Over the last few weeks Kamila has researched who lived in Kunsthuis SYB before Sybren Hellinga opened the doors of his gallery there; from which Kunsthuis SYB later emerged. The Schroor family have lived and worked in this building in the previous century. They set up a sweet shop, where butterballs were made and sold. The balls enjoyed great popularity far and wide. By calling upon this sweet history Kamila has tried to root the current identity of the house in the past. At the same time, she has turned it into a fantasy that might stimulate the collective imagination of the village. The candy house in the parade is an attempt at this; and Kamila also invited artist Eliza Proszczuk to lead a workshop in building small-scale candy houses for around twenty children from the village, in which the Kunsthuis building functioned as a model for the edible structures.
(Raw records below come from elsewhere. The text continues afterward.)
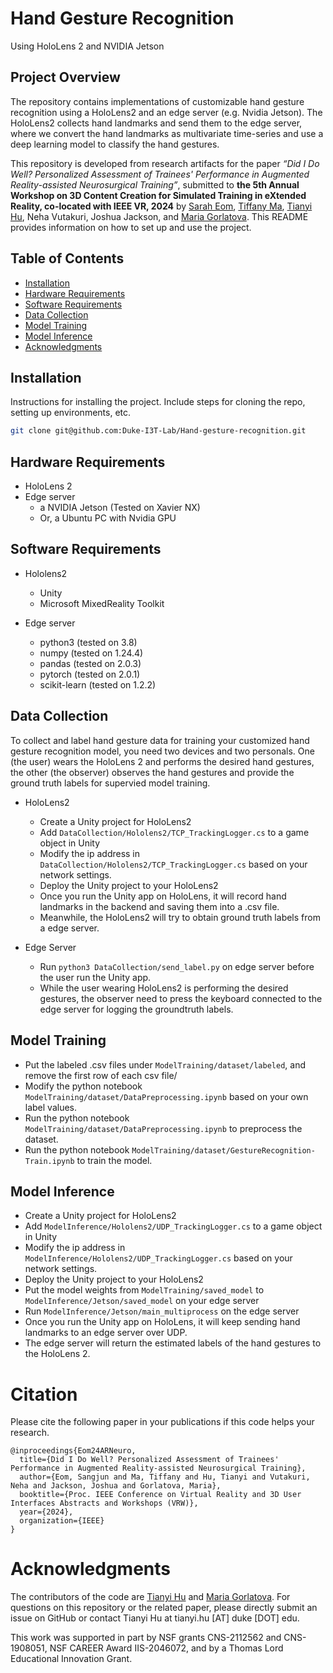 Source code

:# Hand Gesture Recognition 
Using HoloLens 2 and NVIDIA Jetson

## Project Overview
The repository contains implementations of customizable hand gesture recognition using a HoloLens2 and an edge server (e.g. Nvidia Jetson).
The HoloLens2 collects hand landmarks and send them to the edge server, where we convert the hand landmarks as multivariate time-series and use a deep learning model to classify the hand gestures.

This repository is developed from research artifacts for the paper _“Did I Do Well? Personalized Assessment of Trainees' Performance in Augmented Reality-assisted Neurosurgical Training”_, submitted to **the 5th Annual Workshop on 3D Content Creation for Simulated Training in eXtended Reality, co-located with IEEE VR, 2024** by [Sarah Eom](https://sites.duke.edu/sangjuneom/), [Tiffany Ma](https://sites.duke.edu/tiffanyma/), [Tianyi Hu](http://hutianyi.tech/), Neha Vutakuri, Joshua Jackson, and [Maria Gorlatova](https://maria.gorlatova.com/).  This README provides information on how to set up and use the project.

## Table of Contents
- [Installation](#installation)
- [Hardware Requirements](#hardware-requirements)
- [Software Requirements](#software-requirements)
- [Data Collection](#data-collection)
- [Model Training](#model-training)
- [Model Inference](#model-inference)
- [Acknowledgments](#acknowledgments)

## Installation

Instructions for installing the project. Include steps for cloning the repo, setting up environments, etc.

```bash
git clone git@github.com:Duke-I3T-Lab/Hand-gesture-recognition.git
```

## Hardware Requirements

- HoloLens 2
- Edge server
    - a NVIDIA Jetson (Tested on Xavier NX) 
    - Or, a Ubuntu PC with Nvidia GPU

## Software Requirements
- Hololens2
    - Unity
    - Microsoft MixedReality Toolkit

- Edge server
    - python3 (tested on 3.8)
    - numpy (tested on 1.24.4)
    - pandas (tested on 2.0.3)
    - pytorch (tested on 2.0.1)
    - scikit-learn (tested on 1.2.2)

## Data Collection

To collect and label hand gesture data for training your customized hand gesture recognition model, you need two devices and two personals. One (the user) wears the HoloLens 2 and performs the desired hand gestures, the other (the observer) observes the hand gestures and provide the ground truth labels for supervied model training.
    
- HoloLens2
    - Create a Unity project for HoloLens2
    - Add ```DataCollection/Hololens2/TCP_TrackingLogger.cs``` to a game object in Unity
    - Modify the ip address in ```DataCollection/Hololens2/TCP_TrackingLogger.cs``` based on your network settings.
    - Deploy the Unity project to your HoloLens2
    - Once you run the Unity app on HoloLens, it will record hand landmarks in the backend and saving them into a .csv file.
    - Meanwhile, the HoloLens2 will try to obtain ground truth labels from a edge server.

- Edge Server
    - Run ```python3 DataCollection/send_label.py``` on edge server before the user run the Unity app.
    - While the user wearing HoloLens2 is performing the desired gestures, the observer need to press the keyboard connected to the edge server for logging the groundtruth labels. 


## Model Training

- Put the labeled .csv files under ```ModelTraining/dataset/labeled```, and remove the first row of each csv file/
- Modify the python notebook ```ModelTraining/dataset/DataPreprocessing.ipynb``` based on your own label values.
- Run the python notebook ```ModelTraining/dataset/DataPreprocessing.ipynb``` to preprocess the dataset.
- Run the python notebook ```ModelTraining/dataset/GestureRecognition-Train.ipynb``` to train the model.

## Model Inference
- Create a Unity project for HoloLens2
- Add ```ModelInference/Hololens2/UDP_TrackingLogger.cs``` to a game object in Unity
- Modify the ip address in ```ModelInference/Hololens2/UDP_TrackingLogger.cs``` based on your network settings.
- Deploy the Unity project to your HoloLens2
- Put the model weights from ```ModelTraining/saved_model``` to ```ModelInference/Jetson/saved_model``` on your edge server
- Run ```ModelInference/Jetson/main_multiprocess``` on the edge server
- Once you run the Unity app on HoloLens, it will keep sending hand landmarks to an edge server over UDP.
- The edge server will return the estimated labels of the hand gestures to the HoloLens 2.

# Citation
Please cite the following paper in your publications if this code helps your research.
```
@inproceedings{Eom24ARNeuro,
  title={Did I Do Well? Personalized Assessment of Trainees' Performance in Augmented Reality-assisted Neurosurgical Training},
  author={Eom, Sangjun and Ma, Tiffany and Hu, Tianyi and Vutakuri, Neha and Jackson, Joshua and Gorlatova, Maria},
  booktitle={Proc. IEEE Conference on Virtual Reality and 3D User Interfaces Abstracts and Workshops (VRW)},
  year={2024},
  organization={IEEE}
}
```
# Acknowledgments
The contributors of the code are [Tianyi Hu](http://hutianyi.tech/) and [Maria Gorlatova](https://maria.gorlatova.com/). For questions on this repository or the related paper, please directly submit an issue on GitHub or contact Tianyi Hu at tianyi.hu [AT] duke [DOT] edu.

This work was supported in part by NSF grants CNS-2112562 and CNS-1908051, NSF CAREER Award IIS-2046072, and by a Thomas Lord Educational Innovation Grant.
Inside SYB Kamila presents a video work of her encounter with Theo Schroor, one of the former residents of the house. In the video, filmed by Ruben van Klaveren, the now elderly Theo leads Kamila through the house whilst telling her about the former function of each space. His father made the butterballs at the back of the house, and where the kitchen is today is where Theo was born. Theo does his best, in a mixture of English and Dutch, to clarify the layout of the house to Polish-born Kamila. It’s an awkward situation, but it’s sympathetic that Kamila doesn’t disguise her position as a stranger in the village.
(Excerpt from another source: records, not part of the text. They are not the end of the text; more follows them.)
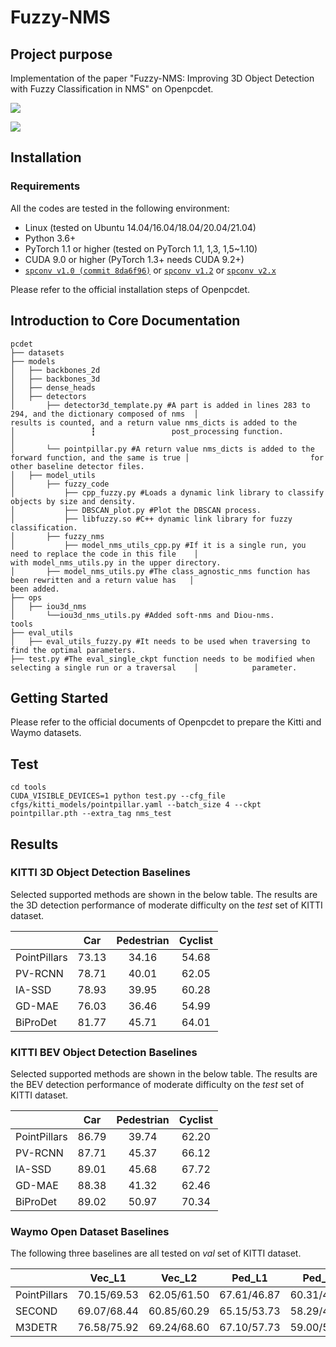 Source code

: # Fuzzy-NMS
## Project purpose
Implementation of the paper "Fuzzy-NMS: Improving 3D Object Detection with Fuzzy Classification in NMS" on Openpcdet.

![](D:\Desktop\fig1改.png)

![](D:\Desktop\1687374692475.png)

## Installation
### Requirements

All the codes are tested in the following environment:

- Linux (tested on Ubuntu 14.04/16.04/18.04/20.04/21.04)
- Python 3.6+
- PyTorch 1.1 or higher (tested on PyTorch 1.1, 1,3, 1,5~1.10)
- CUDA 9.0 or higher (PyTorch 1.3+ needs CUDA 9.2+)
- [`spconv v1.0 (commit 8da6f96)`](https://github.com/traveller59/spconv/tree/8da6f967fb9a054d8870c3515b1b44eca2103634) or [`spconv v1.2`](https://github.com/traveller59/spconv) or [`spconv v2.x`](https://github.com/traveller59/spconv)

Please refer to the official installation steps of Openpcdet.



## Introduction to Core Documentation
```
pcdet
├── datasets
├── models
│   ├── backbones_2d
│   ├── backbones_3d
│   ├── dense_heads
│   ├── detectors
│		├── detector3d_template.py #A part is added in lines 283 to 294, and the dictionary composed of nms  │                                   results is counted, and a return value nms_dicts is added to the          │                 ┇                 post_processing function.
│		         
│		└── pointpillar.py #A return value nms_dicts is added to the forward function, and the same is true │                           for other baseline detector files.		          
│   ├── model_utils
│		├── fuzzy_code
│       	├── cpp_fuzzy.py #Loads a dynamic link library to classify objects by size and density.
│       	├── DBSCAN_plot.py #Plot the DBSCAN process.
│       	├── libfuzzy.so #C++ dynamic link library for fuzzy classification.
│		├── fuzzy_nms
│       	├── model_nms_utils_cpp.py #If it is a single run, you need to replace the code in this file 	│										with model_nms_utils.py in the upper directory.
│		├── model_nms_utils.py #The class_agnostic_nms function has been rewritten and a return value has   │                               been added.
├── ops
│   ├── iou3d_nms 
│		└──iou3d_nms_utils.py #Added soft-nms and Diou-nms.
tools
├── eval_utils
│   ├── eval_utils_fuzzy.py #It needs to be used when traversing to find the optimal parameters.
├── test.py #The eval_single_ckpt function needs to be modified when selecting a single run or a traversal    │            parameter.
```




## Getting Started

Please refer to the official documents of Openpcdet to prepare the Kitti and Waymo datasets.

## Test 

```
cd tools
CUDA_VISIBLE_DEVICES=1 python test.py --cfg_file cfgs/kitti_models/pointpillar.yaml --batch_size 4 --ckpt pointpillar.pth --extra_tag nms_test
```

## Results 

### KITTI 3D Object Detection Baselines

Selected supported methods are shown in the below table. The results are the 3D detection performance of moderate difficulty on the *test* set of KITTI dataset.

|              |  Car  | Pedestrian | Cyclist |
| ------------ | :---: | :--------: | :-----: |
| PointPillars | 73.13 |   34.16    |  54.68  |
| PV-RCNN      | 78.71 |   40.01    |  62.05  |
| IA-SSD       | 78.93 |   39.95    |  60.28  |
| GD-MAE       | 76.03 |   36.46    |  54.99  |
| BiProDet     | 81.77 |   45.71    |  64.01  |

### KITTI BEV Object Detection Baselines

Selected supported methods are shown in the below table. The results are the BEV detection performance of moderate difficulty on the *test* set of KITTI dataset.

|              |  Car  | Pedestrian | Cyclist |
| ------------ | :---: | :--------: | :-----: |
| PointPillars | 86.79 |   39.74    |  62.20  |
| PV-RCNN      | 87.71 |   45.37    |  66.12  |
| IA-SSD       | 89.01 |   45.68    |  67.72  |
| GD-MAE       | 88.38 |   41.32    |  62.46  |
| BiProDet     | 89.02 |   50.97    |  70.34  |

### Waymo Open Dataset Baselines

The following three baselines are all tested on *val* set of KITTI dataset.

|              |   Vec_L1    |   Vec_L2    |   Ped_L1    |   Ped_L2    |   Cyc_L1    |   Cyc_L2    |
| ------------ | :---------: | :---------: | :---------: | :---------: | :---------: | :---------: |
| PointPillars | 70.15/69.53 | 62.05/61.50 | 67.61/46.87 | 60.31/41.74 | 57.78/54.02 | 56.19/52.53 |
| SECOND       | 69.07/68.44 | 60.85/60.29 | 65.15/53.73 | 58.29/47.98 | 53.72/52.24 | 52.35/50.91 |
| M3DETR       | 76.58/75.92 | 69.24/68.60 | 67.10/57.73 | 59.00/50.68 | 68.12/66.72 | 66.46/65.09 |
She is the foreign artist who wants to dig up local history. Many artists who include forgotten stories or historical characters in their work have the tendency to efface themselves, but the encounter between Theo and Kamila gives evidence of her own fascination and complicity. It’s significant for this man to share his memories, but the historical aspect of Kamila’s project has perhaps less significance for the village. Theo comes to watch the video in the afternoon, but his family doesn’t.
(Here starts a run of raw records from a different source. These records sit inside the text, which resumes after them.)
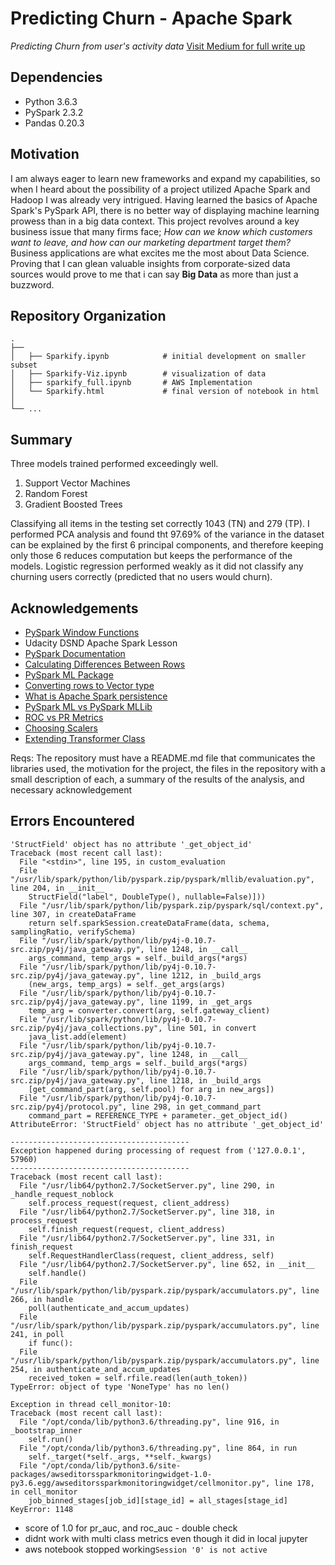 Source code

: # Predicting Churn - Apache Spark
*Predicting Churn from user's activity data*
[Visit Medium for full write up]()

## Dependencies
- Python 3.6.3
- PySpark 2.3.2
- Pandas 0.20.3

## Motivation
I am always eager to learn new frameworks and expand my capabilities, so when I heard about the possibility of a project utilized Apache Spark and Hadoop I was already very intrigued. Having learned the basics of Apache Spark's PySpark API, there is no better way of displaying machine learning prowess than in a big data context. This project revolves around a key business issue that many firms face; *How can we know which customers want to leave, and how can our marketing department target them?* 
Business applications are what excites me the most about Data Science. Proving that I can glean valuable insights from corporate-sized data sources would prove to me that i can say **Big Data** as more than just a buzzword.

## Repository Organization
   
    .
    ├── 
    │   ├── Sparkify.ipynb            # initial development on smaller subset
    │   ├── Sparkify-Viz.ipynb        # visualization of data
    │   ├── sparkify_full.ipynb       # AWS Implementation
    │   └── Sparkify.html             # final version of notebook in html
    │  
    └── ...
## Summary
Three models trained performed exceedingly well.
 1. Support Vector Machines
 2. Random Forest
 3. Gradient Boosted Trees

Classifying all items in the testing set correctly 1043 (TN) and 279 (TP).
I performed PCA analysis and found tht 97.69% of the variance in the dataset can be explained by the first 6 principal components, and therefore keeping only those 6 reduces computation but keeps the performance of the models. Logistic regression performed weakly as it did not classify any churning users correctly (predicted that no users would churn).

## Acknowledgements
 - [PySpark Window Functions](https://databricks.com/blog/2015/07/15/introducing-window-functions-in-spark-sql.html)
 - Udacity DSND Apache Spark Lesson
 - [PySpark Documentation](https://spark.apache.org/docs/latest/api/python/index.html)
 - [Calculating Differences Between Rows](https://www.arundhaj.com/blog/calculate-difference-with-previous-row-in-pyspark.html)
 - [PySpark ML Package](http://spark.apache.org/docs/2.4.0/api/python/pyspark.ml.html)
 - [Converting rows to Vector type](https://stackoverflow.com/questions/46791302/pyspark-how-do-i-convert-rows-to-vectors)
 - [What is Apache Spark persistence](https://jaceklaskowski.gitbooks.io/mastering-apache-spark/spark-rdd-caching.html)
 - [PySpark ML vs PySpark MLLib](https://www.quora.com/Why-are-there-two-ML-implementations-in-Spark-ML-and-MLlib-and-what-are-their-different-features)
 - [ROC vs PR Metrics](https://www.kaggle.com/general/7517)
 - [Choosing Scalers](https://scikit-learn.org/stable/auto_examples/preprocessing/plot_all_scaling.html)
 - [Extending Transformer Class](https://stackoverflow.com/questions/32331848/create-a-custom-transformer-in-pyspark-ml)

Reqs:
The repository must have a README.md file that communicates the libraries used, the motivation for the project, the files in the repository with a small description of each, a summary of the results of the analysis, and necessary acknowledgement

## Errors Encountered
```
'StructField' object has no attribute '_get_object_id'
Traceback (most recent call last):
  File "<stdin>", line 195, in custom_evaluation
  File "/usr/lib/spark/python/lib/pyspark.zip/pyspark/mllib/evaluation.py", line 204, in __init__
    StructField("label", DoubleType(), nullable=False)]))
  File "/usr/lib/spark/python/lib/pyspark.zip/pyspark/sql/context.py", line 307, in createDataFrame
    return self.sparkSession.createDataFrame(data, schema, samplingRatio, verifySchema)
  File "/usr/lib/spark/python/lib/py4j-0.10.7-src.zip/py4j/java_gateway.py", line 1248, in __call__
    args_command, temp_args = self._build_args(*args)
  File "/usr/lib/spark/python/lib/py4j-0.10.7-src.zip/py4j/java_gateway.py", line 1212, in _build_args
    (new_args, temp_args) = self._get_args(args)
  File "/usr/lib/spark/python/lib/py4j-0.10.7-src.zip/py4j/java_gateway.py", line 1199, in _get_args
    temp_arg = converter.convert(arg, self.gateway_client)
  File "/usr/lib/spark/python/lib/py4j-0.10.7-src.zip/py4j/java_collections.py", line 501, in convert
    java_list.add(element)
  File "/usr/lib/spark/python/lib/py4j-0.10.7-src.zip/py4j/java_gateway.py", line 1248, in __call__
    args_command, temp_args = self._build_args(*args)
  File "/usr/lib/spark/python/lib/py4j-0.10.7-src.zip/py4j/java_gateway.py", line 1218, in _build_args
    [get_command_part(arg, self.pool) for arg in new_args])
  File "/usr/lib/spark/python/lib/py4j-0.10.7-src.zip/py4j/protocol.py", line 298, in get_command_part
    command_part = REFERENCE_TYPE + parameter._get_object_id()
AttributeError: 'StructField' object has no attribute '_get_object_id'
```

```
----------------------------------------
Exception happened during processing of request from ('127.0.0.1', 57960)
----------------------------------------
Traceback (most recent call last):
  File "/usr/lib64/python2.7/SocketServer.py", line 290, in _handle_request_noblock
    self.process_request(request, client_address)
  File "/usr/lib64/python2.7/SocketServer.py", line 318, in process_request
    self.finish_request(request, client_address)
  File "/usr/lib64/python2.7/SocketServer.py", line 331, in finish_request
    self.RequestHandlerClass(request, client_address, self)
  File "/usr/lib64/python2.7/SocketServer.py", line 652, in __init__
    self.handle()
  File "/usr/lib/spark/python/lib/pyspark.zip/pyspark/accumulators.py", line 266, in handle
    poll(authenticate_and_accum_updates)
  File "/usr/lib/spark/python/lib/pyspark.zip/pyspark/accumulators.py", line 241, in poll
    if func():
  File "/usr/lib/spark/python/lib/pyspark.zip/pyspark/accumulators.py", line 254, in authenticate_and_accum_updates
    received_token = self.rfile.read(len(auth_token))
TypeError: object of type 'NoneType' has no len()
```

```
Exception in thread cell_monitor-10:
Traceback (most recent call last):
  File "/opt/conda/lib/python3.6/threading.py", line 916, in _bootstrap_inner
    self.run()
  File "/opt/conda/lib/python3.6/threading.py", line 864, in run
    self._target(*self._args, **self._kwargs)
  File "/opt/conda/lib/python3.6/site-packages/awseditorssparkmonitoringwidget-1.0-py3.6.egg/awseditorssparkmonitoringwidget/cellmonitor.py", line 178, in cell_monitor
    job_binned_stages[job_id][stage_id] = all_stages[stage_id]
KeyError: 1148
```

- score of 1.0 for pr_auc, and roc_auc - double check
- didnt work with multi class metrics even though it did in local jupyter
- aws notebook stopped working`Session '0' is not active`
In the front space Kamila has hung a number of old enlarged newspaper clippings on the unplastered wall. They are articles about the previous occupants of the building, the story of the Schroor family and the butterballs. Another wall features two photographs of the interior and the exterior of the house from the time of the sweet shop. On top of the mantelpiece Kamila has placed an old advertising board and an original butterball box. They are minimal interventions in an otherwise bare space, which have the effect of emphasising the emptiness of the space instead of bringing the building’s history to life. This leads to the uneasy realisation that the objects are merely memorabilia; the house is a shell and the days of the sweet shop are long gone.

What remains is Kamila’s incomplete vision of the candy house in the parade, created thanks to the information she tracked down, Theo’s memories and her own imagination. According to the philosopher Paul Ricoeur the attempt to separate memory (fact) and imagination (fiction) from each other is often in vain, because memory comes to us in the form of an image in which imagination is the décor of the past. It’s therefore not strange that Kamila’s projection of the Kunsthuis is like the fairytale of Hansel and Gretel: the exterior of the house is an illusion of candy, which above all is an image that enchants (and disenchants). Of the actual life that took place in the sweet shop, we know practically nothing.